There were other oddities and infelicities in the line-up. The inclusion of Adam Ant, who hadn’t had a sniff of a hit for years, just seemed peculiar in 1985. Bryan Ferry, with a back catalogue of huge singalong smashes, decided instead to plug noodling non-single tracks from his latest album. And there were frequent crass juxtapositions, the most ‘powerful’ being the playing of the twee, maudlin synth whinge ‘Drive’ by The Cars over footage of dying Ethiopian children. Pop music, a marvellous bauble, was simply not equipped for these emotions or situations.

The other thing which gave me the abdabs was the idea that pop stars were now moral exemplars. From that day on we were supposed to revere these people.

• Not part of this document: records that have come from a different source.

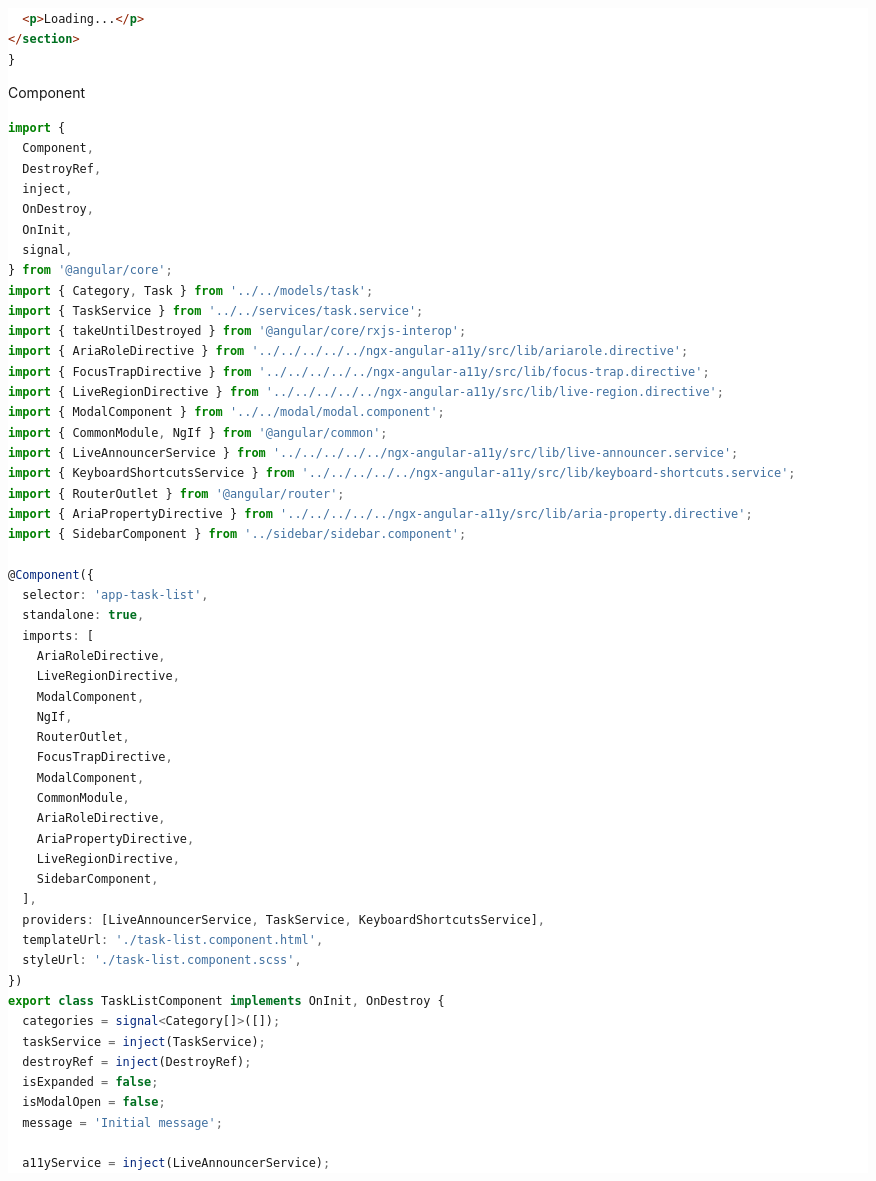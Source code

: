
 ```html
  <p>Loading...</p>
</section>
}

```

Component
```typescript
import {
  Component,
  DestroyRef,
  inject,
  OnDestroy,
  OnInit,
  signal,
} from '@angular/core';
import { Category, Task } from '../../models/task';
import { TaskService } from '../../services/task.service';
import { takeUntilDestroyed } from '@angular/core/rxjs-interop';
import { AriaRoleDirective } from '../../../../../ngx-angular-a11y/src/lib/ariarole.directive';
import { FocusTrapDirective } from '../../../../../ngx-angular-a11y/src/lib/focus-trap.directive';
import { LiveRegionDirective } from '../../../../../ngx-angular-a11y/src/lib/live-region.directive';
import { ModalComponent } from '../../modal/modal.component';
import { CommonModule, NgIf } from '@angular/common';
import { LiveAnnouncerService } from '../../../../../ngx-angular-a11y/src/lib/live-announcer.service';
import { KeyboardShortcutsService } from '../../../../../ngx-angular-a11y/src/lib/keyboard-shortcuts.service';
import { RouterOutlet } from '@angular/router';
import { AriaPropertyDirective } from '../../../../../ngx-angular-a11y/src/lib/aria-property.directive';
import { SidebarComponent } from '../sidebar/sidebar.component';

@Component({
  selector: 'app-task-list',
  standalone: true,
  imports: [
    AriaRoleDirective,
    LiveRegionDirective,
    ModalComponent,
    NgIf,
    RouterOutlet,
    FocusTrapDirective,
    ModalComponent,
    CommonModule,
    AriaRoleDirective,
    AriaPropertyDirective,
    LiveRegionDirective,
    SidebarComponent,
  ],
  providers: [LiveAnnouncerService, TaskService, KeyboardShortcutsService],
  templateUrl: './task-list.component.html',
  styleUrl: './task-list.component.scss',
})
export class TaskListComponent implements OnInit, OnDestroy {
  categories = signal<Category[]>([]);
  taskService = inject(TaskService);
  destroyRef = inject(DestroyRef);
  isExpanded = false;
  isModalOpen = false;
  message = 'Initial message';

  a11yService = inject(LiveAnnouncerService);
```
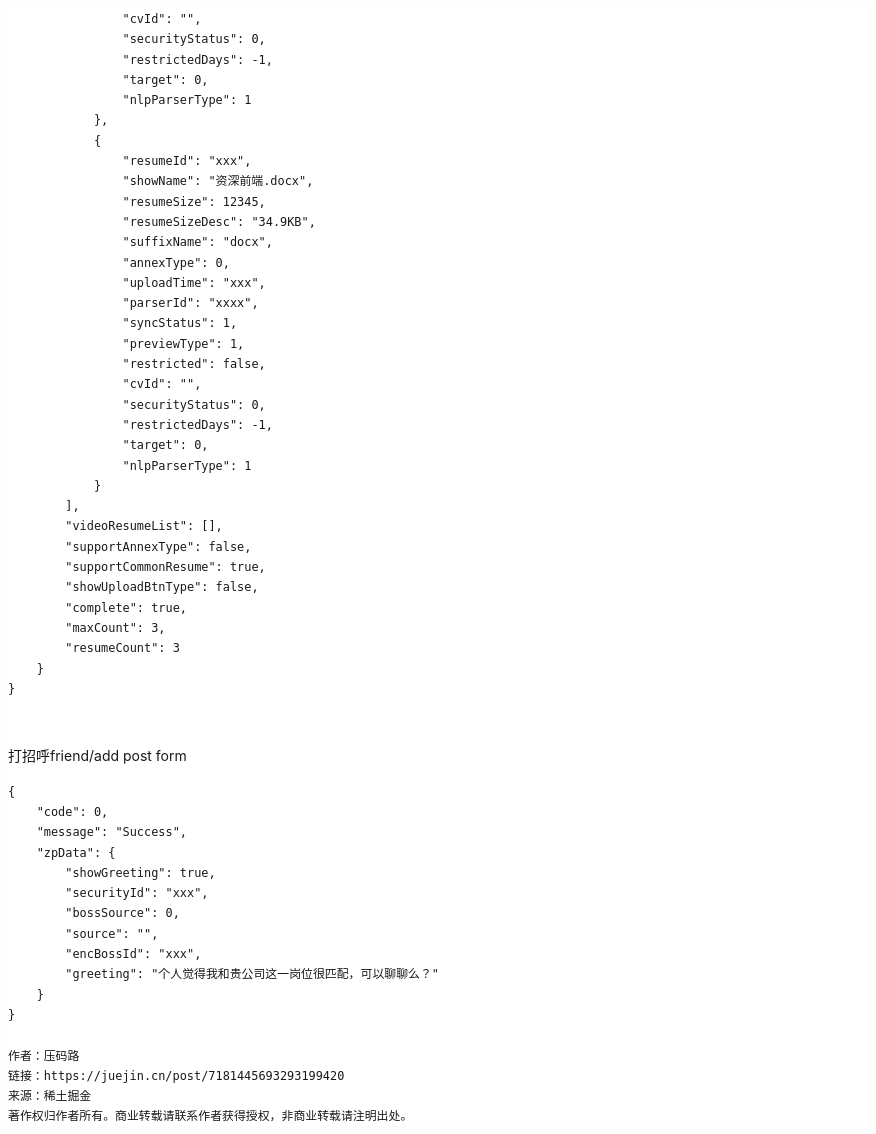                     "cvId": "",
                    "securityStatus": 0,
                    "restrictedDays": -1,
                    "target": 0,
                    "nlpParserType": 1
                },
                {
                    "resumeId": "xxx",
                    "showName": "资深前端.docx",
                    "resumeSize": 12345,
                    "resumeSizeDesc": "34.9KB",
                    "suffixName": "docx",
                    "annexType": 0,
                    "uploadTime": "xxx",
                    "parserId": "xxxx",
                    "syncStatus": 1,
                    "previewType": 1,
                    "restricted": false,
                    "cvId": "",
                    "securityStatus": 0,
                    "restrictedDays": -1,
                    "target": 0,
                    "nlpParserType": 1
                }
            ],
            "videoResumeList": [],
            "supportAnnexType": false,
            "supportCommonResume": true,
            "showUploadBtnType": false,
            "complete": true,
            "maxCount": 3,
            "resumeCount": 3
        }
    }

<br />

打招呼friend/add post form

    {
        "code": 0,
        "message": "Success",
        "zpData": {
            "showGreeting": true,
            "securityId": "xxx",
            "bossSource": 0,
            "source": "",
            "encBossId": "xxx",
            "greeting": "个人觉得我和贵公司这一岗位很匹配，可以聊聊么？"
        }
    }

    作者：压码路
    链接：https://juejin.cn/post/7181445693293199420
    来源：稀土掘金
    著作权归作者所有。商业转载请联系作者获得授权，非商业转载请注明出处。
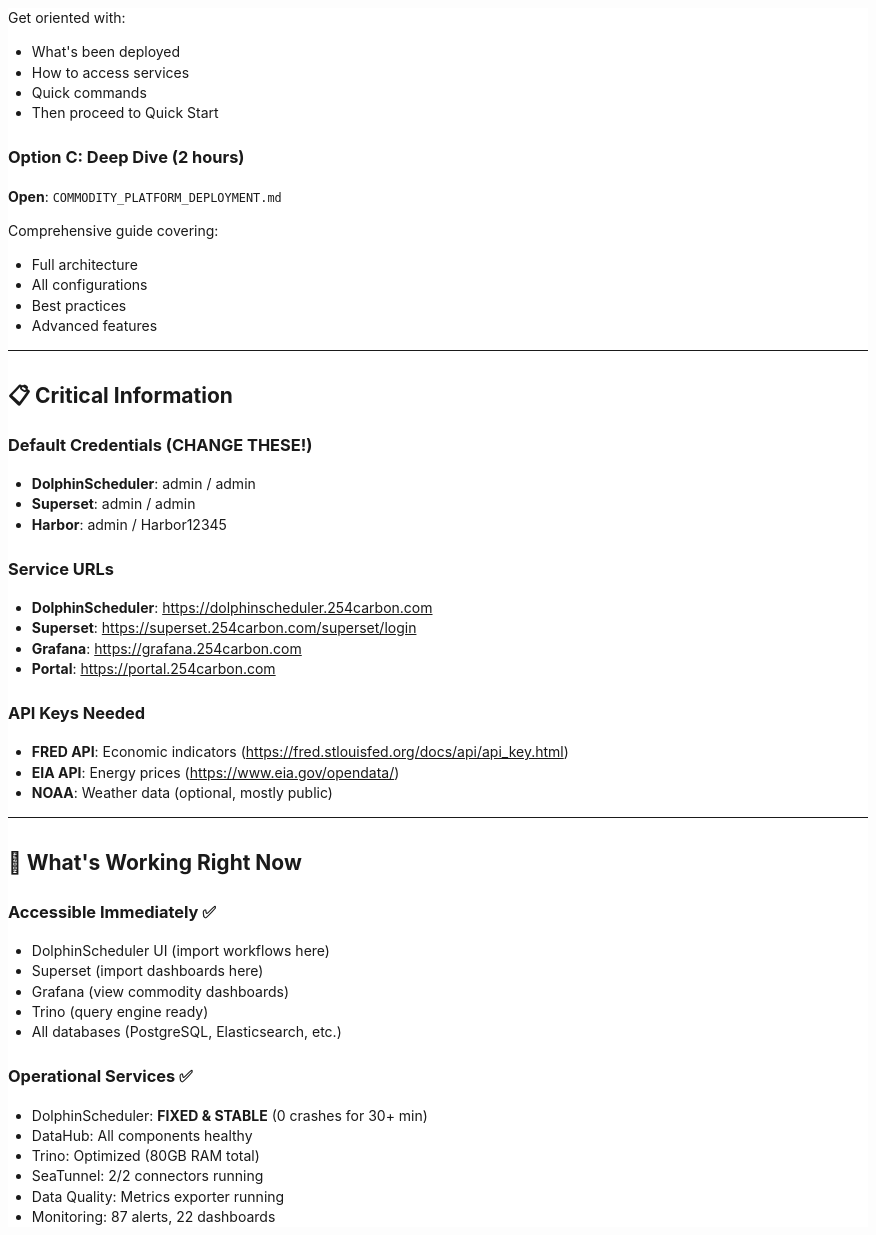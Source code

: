 Get oriented with:
- What's been deployed
- How to access services
- Quick commands
- Then proceed to Quick Start

### Option C: Deep Dive (2 hours)
**Open**: `COMMODITY_PLATFORM_DEPLOYMENT.md`

Comprehensive guide covering:
- Full architecture
- All configurations
- Best practices
- Advanced features

---

## 📋 Critical Information

### Default Credentials (CHANGE THESE!)
- **DolphinScheduler**: admin / admin
- **Superset**: admin / admin
- **Harbor**: admin / Harbor12345

### Service URLs
- **DolphinScheduler**: https://dolphinscheduler.254carbon.com
- **Superset**: https://superset.254carbon.com/superset/login
- **Grafana**: https://grafana.254carbon.com
- **Portal**: https://portal.254carbon.com

### API Keys Needed
- **FRED API**: Economic indicators (https://fred.stlouisfed.org/docs/api/api_key.html)
- **EIA API**: Energy prices (https://www.eia.gov/opendata/)
- **NOAA**: Weather data (optional, mostly public)

---

## 🎯 What's Working Right Now

### Accessible Immediately ✅
- DolphinScheduler UI (import workflows here)
- Superset (import dashboards here)
- Grafana (view commodity dashboards)
- Trino (query engine ready)
- All databases (PostgreSQL, Elasticsearch, etc.)

### Operational Services ✅
- DolphinScheduler: **FIXED & STABLE** (0 crashes for 30+ min)
- DataHub: All components healthy
- Trino: Optimized (80GB RAM total)
- SeaTunnel: 2/2 connectors running
- Data Quality: Metrics exporter running
- Monitoring: 87 alerts, 22 dashboards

Cue the pompous windbaggery of Sting, Bono, etc. jetting around the planet combining their grotty little ditties with geo-politics and trite zero-sum economics platitudes – ‘they have nothing because we have everything’. Because the troubles of the world were somehow all our fault.

In a way, they were. The Ethiopian famine certainly was, but not in the way Live Aid blithely assumed. It was the direct result of the deadliest of western exports, Marxism. The Derg regime of Ethiopia, the Red Terror, the forced farm collectivisation and land ‘reforms’. The Marxist government of the dictator Mengistu is estimated to be responsible for the deaths of two million Ethiopians in the famine. But don’t worry. Mengistu is living in luxury in exile in Harare, today.

So, we exported Marxism to Ethiopia and it starved to death – and now we had the temerity to add Spandau Ballet, Phil Collins and Nik Kershaw on top. Worse, we had idiot westerners like the Style Council advocating for the same ideology, from the safe distance of Woking, enjoying all the freedoms and plenty of western capitalism, and knowing full well that their puerile political bluff would never be called.

So I won’t be joining in the Live Aid anniversary celebrations today. It makes me feel quite queasy, even 40 years on.